On the other hand, assets such as textures and sounds typically take several hundred megabytes (and more), so a few dozen kilobytes more or less don't really matter.
Quote:
Original post by Nytegard
The days of needing to be a competent programmer are long gone.

The only speed demanded by jobs is how quickly you can get the product to the customer.

Yes, the only speed demanded by most jobs is quickly getting a product out to the customer, but that very much requires competent programmers.
New technology and methodologies have given us the option of trading programming time/complexity for CPU time/memory/etc. You can still drop down into C/ASM for programs that you need to optimize to that level. Heck most higher-level languages give you the option of dropping down levels just for the parts you need to. What we now have are tools that allow us to focus on writing working code, and identify the parts we need to focus on.
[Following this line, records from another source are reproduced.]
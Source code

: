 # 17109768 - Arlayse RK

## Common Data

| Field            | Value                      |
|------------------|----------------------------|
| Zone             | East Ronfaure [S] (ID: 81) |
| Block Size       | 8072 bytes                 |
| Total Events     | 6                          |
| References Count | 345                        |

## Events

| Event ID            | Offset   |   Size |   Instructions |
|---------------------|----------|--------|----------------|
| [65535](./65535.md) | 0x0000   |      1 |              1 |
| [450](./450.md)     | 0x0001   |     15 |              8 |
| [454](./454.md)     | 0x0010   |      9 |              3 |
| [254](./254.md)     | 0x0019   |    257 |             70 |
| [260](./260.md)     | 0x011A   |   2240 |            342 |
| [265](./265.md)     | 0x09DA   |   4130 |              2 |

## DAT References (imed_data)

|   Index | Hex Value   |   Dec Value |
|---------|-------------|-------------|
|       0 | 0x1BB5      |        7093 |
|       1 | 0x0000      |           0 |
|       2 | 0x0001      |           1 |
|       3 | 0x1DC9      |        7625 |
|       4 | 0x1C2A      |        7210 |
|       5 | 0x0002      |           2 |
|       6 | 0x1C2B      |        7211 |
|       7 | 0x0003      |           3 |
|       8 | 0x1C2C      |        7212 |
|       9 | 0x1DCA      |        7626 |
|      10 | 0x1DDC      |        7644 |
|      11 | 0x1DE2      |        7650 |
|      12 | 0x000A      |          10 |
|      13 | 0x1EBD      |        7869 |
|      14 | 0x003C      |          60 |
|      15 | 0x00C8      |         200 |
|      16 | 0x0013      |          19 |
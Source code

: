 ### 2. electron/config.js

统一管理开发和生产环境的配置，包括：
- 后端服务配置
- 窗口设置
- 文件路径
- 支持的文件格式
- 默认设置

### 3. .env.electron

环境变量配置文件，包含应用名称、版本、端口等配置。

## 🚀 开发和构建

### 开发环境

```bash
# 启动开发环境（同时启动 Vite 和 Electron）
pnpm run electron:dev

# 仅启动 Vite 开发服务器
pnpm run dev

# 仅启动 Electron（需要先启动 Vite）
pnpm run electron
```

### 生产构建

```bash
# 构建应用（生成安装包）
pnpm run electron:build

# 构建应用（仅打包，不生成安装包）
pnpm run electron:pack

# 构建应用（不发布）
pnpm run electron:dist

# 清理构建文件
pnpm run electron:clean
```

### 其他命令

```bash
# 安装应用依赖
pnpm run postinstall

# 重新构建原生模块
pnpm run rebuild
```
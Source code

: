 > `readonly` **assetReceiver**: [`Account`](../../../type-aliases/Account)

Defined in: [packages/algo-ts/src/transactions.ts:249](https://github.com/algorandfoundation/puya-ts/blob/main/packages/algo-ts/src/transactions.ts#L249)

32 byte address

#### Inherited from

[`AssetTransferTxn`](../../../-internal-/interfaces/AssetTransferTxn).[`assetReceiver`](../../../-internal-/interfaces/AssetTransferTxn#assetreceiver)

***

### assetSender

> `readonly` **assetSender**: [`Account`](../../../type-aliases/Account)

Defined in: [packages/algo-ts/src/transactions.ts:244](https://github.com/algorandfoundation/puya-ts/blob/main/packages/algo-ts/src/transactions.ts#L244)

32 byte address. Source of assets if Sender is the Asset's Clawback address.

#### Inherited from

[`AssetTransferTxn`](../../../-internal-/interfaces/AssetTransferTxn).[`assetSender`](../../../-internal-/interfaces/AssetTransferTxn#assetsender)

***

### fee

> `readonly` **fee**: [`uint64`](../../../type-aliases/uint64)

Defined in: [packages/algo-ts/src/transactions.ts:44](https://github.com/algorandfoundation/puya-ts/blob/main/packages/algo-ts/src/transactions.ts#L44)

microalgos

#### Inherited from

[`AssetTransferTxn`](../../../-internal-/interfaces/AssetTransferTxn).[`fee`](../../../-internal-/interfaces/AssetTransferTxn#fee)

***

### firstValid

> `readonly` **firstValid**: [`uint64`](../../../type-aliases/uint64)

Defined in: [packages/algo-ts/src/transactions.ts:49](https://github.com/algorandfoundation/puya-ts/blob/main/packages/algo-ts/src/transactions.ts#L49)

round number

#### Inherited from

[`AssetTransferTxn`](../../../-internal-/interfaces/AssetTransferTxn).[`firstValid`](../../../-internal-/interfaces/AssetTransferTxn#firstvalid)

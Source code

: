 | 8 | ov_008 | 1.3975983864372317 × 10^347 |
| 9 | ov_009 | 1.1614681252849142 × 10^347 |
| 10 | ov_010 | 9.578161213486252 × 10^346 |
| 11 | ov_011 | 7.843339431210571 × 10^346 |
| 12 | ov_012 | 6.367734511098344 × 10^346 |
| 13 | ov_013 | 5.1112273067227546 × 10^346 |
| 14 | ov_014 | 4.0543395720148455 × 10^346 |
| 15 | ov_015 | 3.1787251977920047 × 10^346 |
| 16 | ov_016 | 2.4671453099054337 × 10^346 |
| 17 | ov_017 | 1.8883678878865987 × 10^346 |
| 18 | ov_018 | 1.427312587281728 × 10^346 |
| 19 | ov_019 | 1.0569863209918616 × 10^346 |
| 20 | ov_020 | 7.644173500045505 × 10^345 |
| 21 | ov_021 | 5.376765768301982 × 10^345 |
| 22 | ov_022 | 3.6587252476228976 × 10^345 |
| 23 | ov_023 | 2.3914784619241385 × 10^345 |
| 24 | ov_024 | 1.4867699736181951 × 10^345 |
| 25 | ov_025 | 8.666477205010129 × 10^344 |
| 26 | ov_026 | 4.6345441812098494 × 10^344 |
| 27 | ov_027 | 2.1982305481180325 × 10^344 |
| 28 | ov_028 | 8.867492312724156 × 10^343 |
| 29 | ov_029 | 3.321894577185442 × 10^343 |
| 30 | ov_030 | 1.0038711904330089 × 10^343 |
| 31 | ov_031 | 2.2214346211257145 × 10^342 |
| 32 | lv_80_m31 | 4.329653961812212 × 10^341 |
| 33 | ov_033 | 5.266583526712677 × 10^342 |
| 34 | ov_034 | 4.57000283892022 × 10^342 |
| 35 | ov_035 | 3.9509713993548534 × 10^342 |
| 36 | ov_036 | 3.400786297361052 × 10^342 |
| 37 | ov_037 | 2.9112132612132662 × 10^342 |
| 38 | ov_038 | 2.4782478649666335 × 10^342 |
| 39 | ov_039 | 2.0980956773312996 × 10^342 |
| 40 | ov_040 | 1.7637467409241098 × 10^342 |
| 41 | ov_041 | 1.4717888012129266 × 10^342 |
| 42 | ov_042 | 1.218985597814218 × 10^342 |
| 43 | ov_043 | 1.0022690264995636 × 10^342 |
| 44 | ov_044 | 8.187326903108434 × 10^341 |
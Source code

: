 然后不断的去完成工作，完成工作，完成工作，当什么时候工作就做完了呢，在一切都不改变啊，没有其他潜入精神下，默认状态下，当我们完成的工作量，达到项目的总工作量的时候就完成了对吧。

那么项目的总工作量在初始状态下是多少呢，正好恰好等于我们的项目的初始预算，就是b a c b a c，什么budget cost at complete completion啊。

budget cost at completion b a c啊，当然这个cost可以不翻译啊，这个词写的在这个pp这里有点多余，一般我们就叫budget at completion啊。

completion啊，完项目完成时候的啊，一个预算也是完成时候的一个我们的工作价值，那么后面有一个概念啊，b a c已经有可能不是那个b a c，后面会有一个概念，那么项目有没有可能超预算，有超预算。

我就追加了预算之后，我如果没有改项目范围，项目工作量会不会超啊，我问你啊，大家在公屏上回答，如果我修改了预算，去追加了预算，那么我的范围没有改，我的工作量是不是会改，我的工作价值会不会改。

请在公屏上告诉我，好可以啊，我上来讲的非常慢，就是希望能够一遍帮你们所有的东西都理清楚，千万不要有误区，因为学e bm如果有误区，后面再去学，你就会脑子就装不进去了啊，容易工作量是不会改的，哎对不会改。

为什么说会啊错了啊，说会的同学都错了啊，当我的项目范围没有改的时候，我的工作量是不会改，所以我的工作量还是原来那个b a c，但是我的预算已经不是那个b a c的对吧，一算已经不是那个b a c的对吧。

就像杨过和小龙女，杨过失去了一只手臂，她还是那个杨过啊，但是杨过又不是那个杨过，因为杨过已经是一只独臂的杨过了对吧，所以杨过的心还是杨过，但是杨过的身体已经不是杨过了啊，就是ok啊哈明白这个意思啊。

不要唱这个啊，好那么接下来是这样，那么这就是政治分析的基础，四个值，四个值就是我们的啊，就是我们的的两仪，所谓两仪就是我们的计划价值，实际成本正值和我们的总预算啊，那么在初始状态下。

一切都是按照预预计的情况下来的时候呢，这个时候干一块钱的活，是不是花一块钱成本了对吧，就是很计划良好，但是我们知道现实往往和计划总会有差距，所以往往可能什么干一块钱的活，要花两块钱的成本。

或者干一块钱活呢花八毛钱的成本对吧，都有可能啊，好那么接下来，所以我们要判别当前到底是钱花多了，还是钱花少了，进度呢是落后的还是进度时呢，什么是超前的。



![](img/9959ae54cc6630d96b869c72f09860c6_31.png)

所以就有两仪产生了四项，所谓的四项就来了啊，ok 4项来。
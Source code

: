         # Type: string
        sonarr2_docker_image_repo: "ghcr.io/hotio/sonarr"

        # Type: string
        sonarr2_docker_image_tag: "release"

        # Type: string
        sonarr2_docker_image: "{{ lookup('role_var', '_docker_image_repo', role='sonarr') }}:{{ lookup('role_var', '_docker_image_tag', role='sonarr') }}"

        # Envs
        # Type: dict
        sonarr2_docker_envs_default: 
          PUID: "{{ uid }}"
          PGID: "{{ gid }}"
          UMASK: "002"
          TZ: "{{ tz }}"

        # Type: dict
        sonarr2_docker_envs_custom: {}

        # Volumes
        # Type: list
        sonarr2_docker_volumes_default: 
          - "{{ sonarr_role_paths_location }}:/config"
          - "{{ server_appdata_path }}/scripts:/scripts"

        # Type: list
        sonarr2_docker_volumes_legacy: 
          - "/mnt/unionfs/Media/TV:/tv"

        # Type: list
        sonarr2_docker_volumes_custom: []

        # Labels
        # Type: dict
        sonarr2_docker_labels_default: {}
That being said, I find that most of the people who complain about software bloat do one or more of the following:

1) Don't remember how buggy old software was
2) Don't remember how insecure old software was
3) Mistake low latency for low throughput
4) Severely underestimate the capability of current software and hardware
5) Severely overestimate the capability of old software and hardware
6) Enjoy writing low-level code, and get upset that development is shifting to higher-level languages in more and more areas
Quote: Original post by cyansoft
Quote:
Original post by Nytegard
The days of needing to be a competent programmer are long gone.

The only speed demanded by jobs is how quickly you can get the product to the customer.

Yes, the only speed demanded by most jobs is quickly getting a product out to the customer, but that very much requires competent programmers.
Or a lot of programmers, which is often the case.

The demand for software is much higher than is the supply of highly skilled programmers. For many problems though, you in fact dont need highly skilled programmers to generate software. You just need a lot of programmers who are willing to hack on it until it works well enough to shove out the door. Additionally, highly skilled programmers aren't that easy to identify, either, without a lot of exposure to their past work. That, coupled with the fact that the typical means of formally teaching programmers thier craft involves no [or near to no] emphasis on design or software architecture, and you end up with a big mess indeed.

Then again, there were 'sloppy' programmers 10 years ago. And 15 years ago. We are now expecting our computers to do a lot more of our every-day tasks than we used to, and this results in a huge surge in the need for software in a domain where software efficiency is less important, and even correctness in the strictest sense is in many cases not vital.

In the domains where it is important, you still see software held up to a very high standard. I would argue that it is held up to a higher standard than ever before, actually, since we have more formal tools for examining programs than we have ever had before. We have domain specific languages for reasoning about things like compiler semantics preservation, and concurrency control, and have stochastic models for examining fault tolerance in systems. We have validation tools that can prove constraints. All this, with compilers that can run circles around the hand-tuning of yesteryear. Arguably, the continued use of things like C and inlined assembly are adverse to this effort. While more 'efficient' in terms of cycles, they are drastically more difficult to reason about as compared to something like haskell or C#/Java, or whatever future [better] language we may come up with next.